Lamont made note of the 1998 death of Matthew Shepard, the college student who was beaten to death by two men in Wyoming. Defense attorneys unsuccessfully attempted to use the gay panic defense and those men were convicted.  Rhode Island banned the defense last year. Massachusetts congressmen are trying to ban it in federal court.  Bethel Representative Raghib Allie-Brennan called the defense a mockery of the judicial system and says it's based on hatred, discrimination, and homophobia.  He advocated for the bill's passage during the legislative session.

Governor Lamont has signed a bill into law co-sponsored by New Milford Representative Bill Buckbee. Under the measure. the Board of Regents for Higher Education must look into creating computer programming courses related to the controlled environment agricultural industry and the construction of highly technical greenhouses at the regional community-technical colleges.

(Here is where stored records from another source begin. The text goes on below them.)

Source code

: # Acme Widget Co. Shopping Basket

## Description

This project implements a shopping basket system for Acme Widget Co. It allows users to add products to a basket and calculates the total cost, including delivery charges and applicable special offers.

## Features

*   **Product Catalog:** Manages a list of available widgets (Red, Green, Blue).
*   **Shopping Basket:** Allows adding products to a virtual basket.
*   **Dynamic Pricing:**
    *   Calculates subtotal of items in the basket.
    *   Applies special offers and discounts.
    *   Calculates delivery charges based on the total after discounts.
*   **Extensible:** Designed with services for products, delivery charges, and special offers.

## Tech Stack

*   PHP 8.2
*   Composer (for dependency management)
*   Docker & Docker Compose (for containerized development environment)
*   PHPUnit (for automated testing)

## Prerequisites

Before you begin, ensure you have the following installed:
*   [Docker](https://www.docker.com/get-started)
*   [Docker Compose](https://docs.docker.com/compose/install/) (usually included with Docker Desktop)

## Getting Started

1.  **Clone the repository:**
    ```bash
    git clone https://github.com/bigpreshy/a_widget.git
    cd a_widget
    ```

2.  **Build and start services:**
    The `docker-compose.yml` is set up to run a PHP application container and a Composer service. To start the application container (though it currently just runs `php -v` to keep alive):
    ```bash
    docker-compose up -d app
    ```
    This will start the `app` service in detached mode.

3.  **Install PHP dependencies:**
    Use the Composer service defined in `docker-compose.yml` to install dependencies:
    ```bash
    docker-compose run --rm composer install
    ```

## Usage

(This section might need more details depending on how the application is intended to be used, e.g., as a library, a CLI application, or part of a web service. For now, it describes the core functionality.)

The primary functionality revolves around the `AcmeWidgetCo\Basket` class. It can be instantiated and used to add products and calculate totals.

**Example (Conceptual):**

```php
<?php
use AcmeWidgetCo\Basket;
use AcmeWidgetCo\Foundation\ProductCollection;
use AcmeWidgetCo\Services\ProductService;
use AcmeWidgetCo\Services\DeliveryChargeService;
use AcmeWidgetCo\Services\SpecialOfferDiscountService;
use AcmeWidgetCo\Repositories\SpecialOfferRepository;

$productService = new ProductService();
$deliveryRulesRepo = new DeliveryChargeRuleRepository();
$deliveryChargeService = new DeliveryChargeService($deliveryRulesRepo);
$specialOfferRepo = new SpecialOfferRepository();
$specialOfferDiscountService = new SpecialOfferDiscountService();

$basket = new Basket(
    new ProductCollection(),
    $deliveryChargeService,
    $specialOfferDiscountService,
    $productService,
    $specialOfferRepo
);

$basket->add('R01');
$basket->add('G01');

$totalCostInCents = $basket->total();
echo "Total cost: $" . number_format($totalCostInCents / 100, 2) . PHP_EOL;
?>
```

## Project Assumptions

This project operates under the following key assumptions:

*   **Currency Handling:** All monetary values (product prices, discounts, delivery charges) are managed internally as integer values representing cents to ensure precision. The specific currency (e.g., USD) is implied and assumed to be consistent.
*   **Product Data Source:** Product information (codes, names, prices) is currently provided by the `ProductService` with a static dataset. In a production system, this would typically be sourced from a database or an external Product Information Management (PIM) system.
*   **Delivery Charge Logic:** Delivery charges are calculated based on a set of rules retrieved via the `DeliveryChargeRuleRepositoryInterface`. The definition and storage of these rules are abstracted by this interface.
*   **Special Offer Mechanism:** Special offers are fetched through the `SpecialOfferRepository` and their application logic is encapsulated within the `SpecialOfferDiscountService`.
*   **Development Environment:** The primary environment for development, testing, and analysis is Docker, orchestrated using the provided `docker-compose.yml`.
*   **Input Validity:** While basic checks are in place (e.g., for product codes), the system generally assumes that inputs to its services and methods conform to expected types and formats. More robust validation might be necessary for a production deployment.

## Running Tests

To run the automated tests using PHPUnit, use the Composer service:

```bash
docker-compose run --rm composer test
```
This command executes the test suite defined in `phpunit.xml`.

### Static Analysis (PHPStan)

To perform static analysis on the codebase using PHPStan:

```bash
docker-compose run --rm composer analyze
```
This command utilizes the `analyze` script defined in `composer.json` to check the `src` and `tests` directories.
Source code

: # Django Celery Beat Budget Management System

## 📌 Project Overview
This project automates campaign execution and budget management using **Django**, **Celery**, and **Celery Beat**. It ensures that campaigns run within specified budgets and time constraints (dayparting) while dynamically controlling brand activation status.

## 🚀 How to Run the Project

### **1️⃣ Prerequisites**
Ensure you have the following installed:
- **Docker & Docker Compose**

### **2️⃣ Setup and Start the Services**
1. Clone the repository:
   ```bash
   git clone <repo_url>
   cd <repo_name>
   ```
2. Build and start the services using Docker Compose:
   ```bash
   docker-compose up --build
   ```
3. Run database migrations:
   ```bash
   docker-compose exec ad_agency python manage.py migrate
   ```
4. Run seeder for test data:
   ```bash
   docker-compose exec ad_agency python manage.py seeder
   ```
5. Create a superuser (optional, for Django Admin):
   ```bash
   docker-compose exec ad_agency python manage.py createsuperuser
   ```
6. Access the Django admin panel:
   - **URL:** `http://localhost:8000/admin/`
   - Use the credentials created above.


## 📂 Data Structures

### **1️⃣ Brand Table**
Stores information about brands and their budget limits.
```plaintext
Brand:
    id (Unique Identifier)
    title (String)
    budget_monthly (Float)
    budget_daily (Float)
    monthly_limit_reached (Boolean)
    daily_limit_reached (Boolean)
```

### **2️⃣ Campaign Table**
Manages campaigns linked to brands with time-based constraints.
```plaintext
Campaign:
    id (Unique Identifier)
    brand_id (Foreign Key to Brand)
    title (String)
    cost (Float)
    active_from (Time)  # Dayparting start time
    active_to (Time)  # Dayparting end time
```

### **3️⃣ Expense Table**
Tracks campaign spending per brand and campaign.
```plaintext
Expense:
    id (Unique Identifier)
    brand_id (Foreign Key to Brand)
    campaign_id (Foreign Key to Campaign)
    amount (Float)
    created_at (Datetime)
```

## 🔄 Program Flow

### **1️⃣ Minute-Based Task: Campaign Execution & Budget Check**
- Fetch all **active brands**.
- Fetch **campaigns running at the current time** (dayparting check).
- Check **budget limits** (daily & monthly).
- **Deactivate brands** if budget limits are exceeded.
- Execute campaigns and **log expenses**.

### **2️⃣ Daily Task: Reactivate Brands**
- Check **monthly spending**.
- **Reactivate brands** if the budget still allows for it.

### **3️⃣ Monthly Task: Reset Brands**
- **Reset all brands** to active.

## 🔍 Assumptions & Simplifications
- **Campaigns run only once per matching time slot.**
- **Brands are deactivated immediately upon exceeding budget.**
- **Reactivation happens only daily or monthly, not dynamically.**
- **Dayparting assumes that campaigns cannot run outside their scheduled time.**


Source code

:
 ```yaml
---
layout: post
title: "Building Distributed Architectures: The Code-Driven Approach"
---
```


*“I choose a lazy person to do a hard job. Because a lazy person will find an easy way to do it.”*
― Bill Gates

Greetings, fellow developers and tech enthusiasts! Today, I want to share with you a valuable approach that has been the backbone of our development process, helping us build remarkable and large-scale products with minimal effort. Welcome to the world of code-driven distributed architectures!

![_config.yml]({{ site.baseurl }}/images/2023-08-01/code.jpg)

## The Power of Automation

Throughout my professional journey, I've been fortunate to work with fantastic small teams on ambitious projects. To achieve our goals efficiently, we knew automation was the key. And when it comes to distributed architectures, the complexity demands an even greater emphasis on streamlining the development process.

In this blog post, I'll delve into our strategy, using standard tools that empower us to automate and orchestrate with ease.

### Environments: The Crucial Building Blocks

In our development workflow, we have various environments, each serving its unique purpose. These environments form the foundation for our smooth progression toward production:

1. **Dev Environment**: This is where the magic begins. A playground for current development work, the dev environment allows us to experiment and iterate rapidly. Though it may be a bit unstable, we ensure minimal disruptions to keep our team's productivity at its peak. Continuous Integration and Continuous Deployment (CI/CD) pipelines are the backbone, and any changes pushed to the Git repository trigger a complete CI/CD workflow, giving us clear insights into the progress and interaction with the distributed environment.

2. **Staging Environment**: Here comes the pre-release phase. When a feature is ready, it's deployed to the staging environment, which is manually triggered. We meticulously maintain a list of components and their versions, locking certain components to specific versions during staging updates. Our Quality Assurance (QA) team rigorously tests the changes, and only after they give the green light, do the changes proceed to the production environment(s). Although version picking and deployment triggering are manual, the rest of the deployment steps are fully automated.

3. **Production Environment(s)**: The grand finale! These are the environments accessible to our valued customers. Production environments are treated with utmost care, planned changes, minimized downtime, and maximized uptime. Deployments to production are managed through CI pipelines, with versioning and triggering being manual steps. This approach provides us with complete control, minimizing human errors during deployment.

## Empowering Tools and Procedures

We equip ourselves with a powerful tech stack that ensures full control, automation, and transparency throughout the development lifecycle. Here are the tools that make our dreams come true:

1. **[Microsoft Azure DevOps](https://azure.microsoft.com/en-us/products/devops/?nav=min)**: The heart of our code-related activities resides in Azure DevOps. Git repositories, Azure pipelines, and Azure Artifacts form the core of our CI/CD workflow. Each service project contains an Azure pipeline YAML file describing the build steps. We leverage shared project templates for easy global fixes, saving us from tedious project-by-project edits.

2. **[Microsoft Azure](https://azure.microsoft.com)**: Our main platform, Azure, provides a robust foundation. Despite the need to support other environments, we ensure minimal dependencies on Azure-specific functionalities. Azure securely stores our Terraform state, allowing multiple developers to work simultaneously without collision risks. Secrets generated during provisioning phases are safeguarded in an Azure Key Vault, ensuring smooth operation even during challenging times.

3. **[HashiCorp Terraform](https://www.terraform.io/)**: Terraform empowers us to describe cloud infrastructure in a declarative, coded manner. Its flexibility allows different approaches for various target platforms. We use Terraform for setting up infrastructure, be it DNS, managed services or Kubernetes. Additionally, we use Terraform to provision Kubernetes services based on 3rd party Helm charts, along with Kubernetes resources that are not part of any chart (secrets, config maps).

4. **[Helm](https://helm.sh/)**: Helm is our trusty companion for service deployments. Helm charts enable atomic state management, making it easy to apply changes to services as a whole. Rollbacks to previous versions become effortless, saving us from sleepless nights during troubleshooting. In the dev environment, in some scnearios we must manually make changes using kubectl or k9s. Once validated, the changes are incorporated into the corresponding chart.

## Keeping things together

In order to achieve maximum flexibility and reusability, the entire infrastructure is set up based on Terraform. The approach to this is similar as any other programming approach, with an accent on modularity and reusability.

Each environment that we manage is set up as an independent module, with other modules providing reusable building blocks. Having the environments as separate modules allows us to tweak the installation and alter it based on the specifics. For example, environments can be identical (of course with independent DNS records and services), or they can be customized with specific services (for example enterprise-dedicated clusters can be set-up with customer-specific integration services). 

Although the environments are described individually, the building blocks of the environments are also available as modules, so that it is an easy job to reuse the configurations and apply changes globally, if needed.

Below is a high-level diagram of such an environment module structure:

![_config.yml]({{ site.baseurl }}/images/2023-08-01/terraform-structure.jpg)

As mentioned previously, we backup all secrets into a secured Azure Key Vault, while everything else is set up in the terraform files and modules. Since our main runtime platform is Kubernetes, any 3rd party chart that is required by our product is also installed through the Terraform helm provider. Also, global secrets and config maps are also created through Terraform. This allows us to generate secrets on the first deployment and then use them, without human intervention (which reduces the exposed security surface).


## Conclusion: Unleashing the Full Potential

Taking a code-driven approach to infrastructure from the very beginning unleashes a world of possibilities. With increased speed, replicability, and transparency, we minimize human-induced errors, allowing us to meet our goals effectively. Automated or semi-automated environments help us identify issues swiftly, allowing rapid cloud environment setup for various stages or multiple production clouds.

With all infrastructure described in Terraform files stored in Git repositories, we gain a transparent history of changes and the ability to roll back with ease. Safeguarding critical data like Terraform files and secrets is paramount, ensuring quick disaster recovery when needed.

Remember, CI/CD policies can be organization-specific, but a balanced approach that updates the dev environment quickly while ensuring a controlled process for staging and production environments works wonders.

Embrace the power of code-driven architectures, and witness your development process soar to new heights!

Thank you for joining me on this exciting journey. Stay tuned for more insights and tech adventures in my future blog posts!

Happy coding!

A bill has been signed into law which was co-sponsored by Danbury state Senator Julie Kushner.  It allows continuing medical education in risk management to include screening for inflammatory breast cancer and gastrointestinal cancers, including colon, gastric, and pancreatic cancers and other rare gastrointestinal tumors.

Danbury Representative Bob Gofrey co-sponsored a bill which has now been signed into law by the Governor.  The measure requires the Labor Department and the Board of Regents for Higher Education to jointly establish nontraditional pathways to earning a bachelor's degree through apprenticeships.